Provided entries
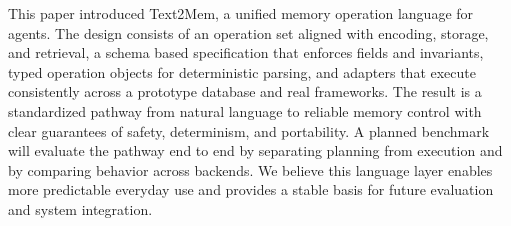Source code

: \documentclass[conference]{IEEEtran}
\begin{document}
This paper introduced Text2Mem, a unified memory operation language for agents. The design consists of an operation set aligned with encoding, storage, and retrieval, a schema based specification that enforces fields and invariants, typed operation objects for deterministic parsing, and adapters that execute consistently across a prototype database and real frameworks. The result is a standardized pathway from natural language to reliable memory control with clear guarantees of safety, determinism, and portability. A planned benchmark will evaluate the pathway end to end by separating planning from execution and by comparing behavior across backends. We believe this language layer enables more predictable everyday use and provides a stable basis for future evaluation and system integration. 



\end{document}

Work required
Your copy of the entries above must be exact and must not include pictures.

Reply
Source code

: \documentclass[conference]{IEEEtran}
\begin{document}
This paper introduced Text2Mem, a unified memory operation language for agents. The design consists of an operation set aligned with encoding, storage, and retrieval, a schema based specification that enforces fields and invariants, typed operation objects for deterministic parsing, and adapters that execute consistently across a prototype database and real frameworks. The result is a standardized pathway from natural language to reliable memory control with clear guarantees of safety, determinism, and portability. A planned benchmark will evaluate the pathway end to end by separating planning from execution and by comparing behavior across backends. We believe this language layer enables more predictable everyday use and provides a stable basis for future evaluation and system integration. 



\end{document}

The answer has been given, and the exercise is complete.